Andrew Vagin <avagin at virtuozzo.com> writes:

> On Mon, Jul 25, 2016 at 09:59:43AM -0500, Eric W. Biederman wrote:
>> "Michael Kerrisk (man-pages)" <mtk.manpages at gmail.com> writes:
>
> [snip]
>
>> [snip]
>> >>> So, from my point of view, the important piece that was missing from
>> >>> your commit message was the note to use readlink("/proc/self/fd/%d")
>> >>> on the returned FDs. I think that detail needs to be part of the
>> >>> commit message (and also the man page text). I think it even be
>> >>> helpful to include the above program as part of the commit message:
>> >>> it helps people more quickly grasp the API.
>> >>
>> >> Please, please make the standard way to compare these things fstat.
>> >> That is much less magic than a symlink, and a little more future proof.
>> >> Possibly even kcmp.
>
> I like the idea to use kcmp to compare namespaces. I am going to add this
> functionality to kcmp and describe all these in the man page.
>
>> >
>> > As in fstat() to get the st_ino field, right?
>> 
>> Both the st_ino and st_dev fields.
>> 
>> The most likely change to support checkpoint/restart in the future is to
>> preserve st_ino across migrations and instantiate a different instance
>> of nsfs to hold the inode numbers from the previous machine.
>
> It sounds tricky. BTW: Actually this is not only one places where we have
> this sort of problem.
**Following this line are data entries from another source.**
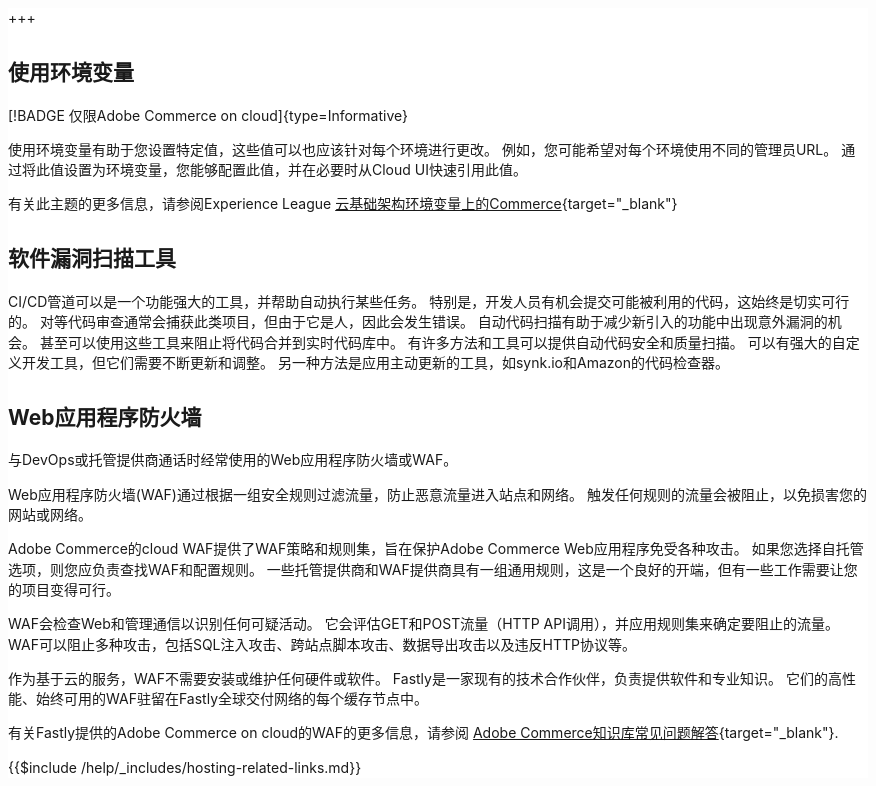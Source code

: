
 ```SQL
```

+++

## 使用环境变量

[!BADGE 仅限Adobe Commerce on cloud]{type=Informative}

使用环境变量有助于您设置特定值，这些值可以也应该针对每个环境进行更改。 例如，您可能希望对每个环境使用不同的管理员URL。 通过将此值设置为环境变量，您能够配置此值，并在必要时从Cloud UI快速引用此值。

有关此主题的更多信息，请参阅Experience League [云基础架构环境变量上的Commerce](https://experienceleague.adobe.com/docs/commerce-cloud-service/user-guide/configure/env/stage/variables-intro.html){target="_blank"}

## 软件漏洞扫描工具

CI/CD管道可以是一个功能强大的工具，并帮助自动执行某些任务。 特别是，开发人员有机会提交可能被利用的代码，这始终是切实可行的。 对等代码审查通常会捕获此类项目，但由于它是人，因此会发生错误。 自动代码扫描有助于减少新引入的功能中出现意外漏洞的机会。 甚至可以使用这些工具来阻止将代码合并到实时代码库中。 有许多方法和工具可以提供自动代码安全和质量扫描。 可以有强大的自定义开发工具，但它们需要不断更新和调整。 另一种方法是应用主动更新的工具，如synk.io和Amazon的代码检查器。

## Web应用程序防火墙

与DevOps或托管提供商通话时经常使用的Web应用程序防火墙或WAF。

Web应用程序防火墙(WAF)通过根据一组安全规则过滤流量，防止恶意流量进入站点和网络。 触发任何规则的流量会被阻止，以免损害您的网站或网络。

Adobe Commerce的cloud WAF提供了WAF策略和规则集，旨在保护Adobe Commerce Web应用程序免受各种攻击。 如果您选择自托管选项，则您应负责查找WAF和配置规则。 一些托管提供商和WAF提供商具有一组通用规则，这是一个良好的开端，但有一些工作需要让您的项目变得可行。

WAF会检查Web和管理通信以识别任何可疑活动。 它会评估GET和POST流量（HTTP API调用），并应用规则集来确定要阻止的流量。 WAF可以阻止多种攻击，包括SQL注入攻击、跨站点脚本攻击、数据导出攻击以及违反HTTP协议等。

作为基于云的服务，WAF不需要安装或维护任何硬件或软件。 Fastly是一家现有的技术合作伙伴，负责提供软件和专业知识。 它们的高性能、始终可用的WAF驻留在Fastly全球交付网络的每个缓存节点中。

有关Fastly提供的Adobe Commerce on cloud的WAF的更多信息，请参阅 [Adobe Commerce知识库常见问题解答](https://experienceleague.adobe.com/docs/commerce-knowledge-base/kb/faq/web-application-firewall-waf-powered-by-fastly-the-faq.html){target="_blank"}.

{{$include /help/_includes/hosting-related-links.md}}
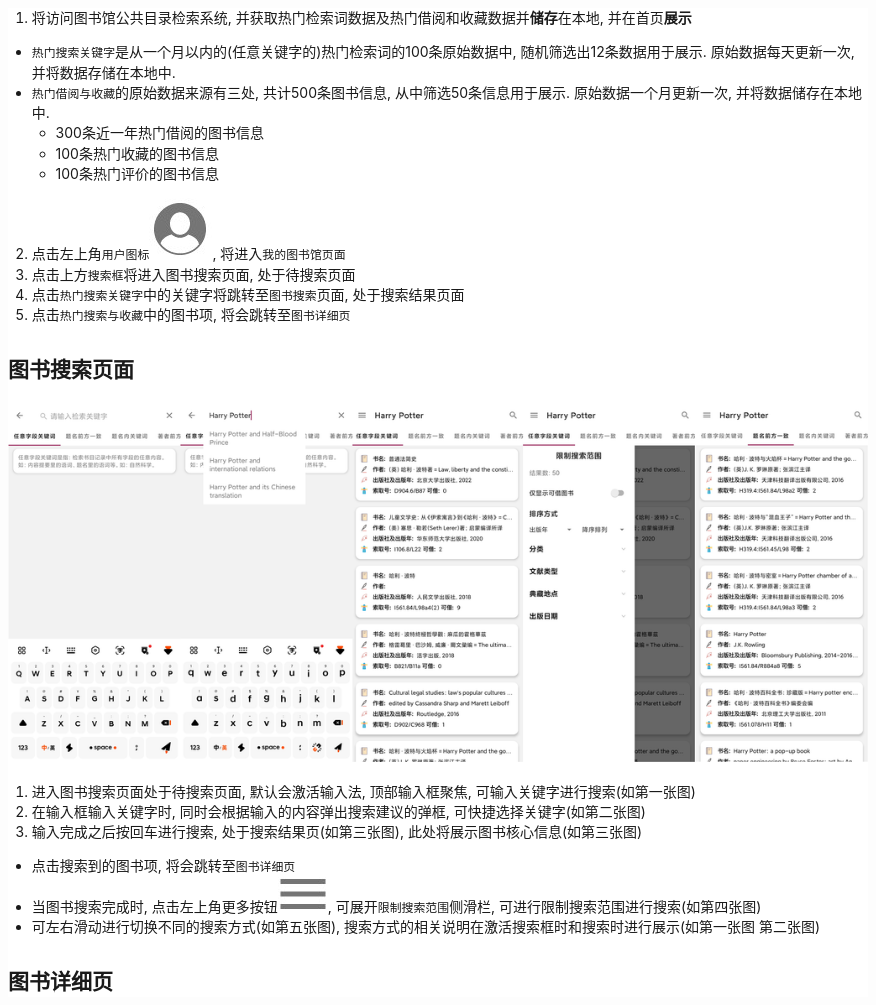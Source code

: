 1. 将访问图书馆公共目录检索系统, 并获取热门检索词数据及热门借阅和收藏数据并<b>储存</b>在本地, 并在首页<b>展示</b>

- `热门搜索关键字`是从一个月以内的(任意关键字的)热门检索词的100条原始数据中, 随机筛选出12条数据用于展示. 原始数据每天更新一次, 并将数据存储在本地中.
- `热门借阅与收藏`的原始数据来源有三处, 共计500条图书信息, 从中筛选50条信息用于展示. 原始数据一个月更新一次, 并将数据储存在本地中.
    - 300条近一年热门借阅的图书信息
    - 100条热门收藏的图书信息
    - 100条热门评价的图书信息

2. 点击左上角`用户图标`![](Screenshots/4_library_user_icon.jpg), 将进入`我的图书馆页面`
3. 点击上方`搜索框`将进入图书搜索页面, 处于待搜索页面
4. 点击`热门搜索关键字`中的关键字将跳转至`图书搜索`页面, 处于搜索结果页面
5. 点击`热门搜索与收藏`中的图书项, 将会跳转至`图书详细页`

## 图书搜索页面

![图书搜索页面](Screenshots/5_library_search.jpg)

1. 进入图书搜索页面处于待搜索页面, 默认会激活输入法, 顶部输入框聚焦, 可输入关键字进行搜索(如第一张图)
2. 在输入框输入关键字时, 同时会根据输入的内容弹出搜索建议的弹框, 可快捷选择关键字(如第二张图)
3. 输入完成之后按回车进行搜索, 处于搜索结果页(如第三张图), 此处将展示图书核心信息(如第三张图)

- 点击搜索到的图书项, 将会跳转至`图书详细页`
- 当图书搜索完成时, 点击左上角更多按钮![图书搜索页面](Screenshots/6_library_search_more.jpg), 可展开`限制搜索范围`侧滑栏,
  可进行限制搜索范围进行搜索(如第四张图)
- 可左右滑动进行切换不同的搜索方式(如第五张图), 搜索方式的相关说明在激活搜索框时和搜索时进行展示(如第一张图 第二张图)

## 图书详细页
For example, now mount id-s are not preserved when
> a container is migrated. The same problem is applied to tmpfs, where
> inode numbers are not preserved for files.

Agreed.

Interesting. Interesting. Interesting.

I am not completely convinced that improving kcmp solves it for
everything but improving kcmp sounds good enough to be very interesting
and enough to solve a practical case (migration in migration).  Plus
improving kcmp is cheap and easy.

I would propose:

KCMP_OBJECT
    Check whether a file descriptor idx1 in the process pid1 refers to
    the same underlying object as file descriptor idx2 in the process
    pid2.

The default case would be checking to see if to file descriptors refer
to the same inode.  But for weird cases (like proc pid directories, or
sysfs files) the comparison could look deeper.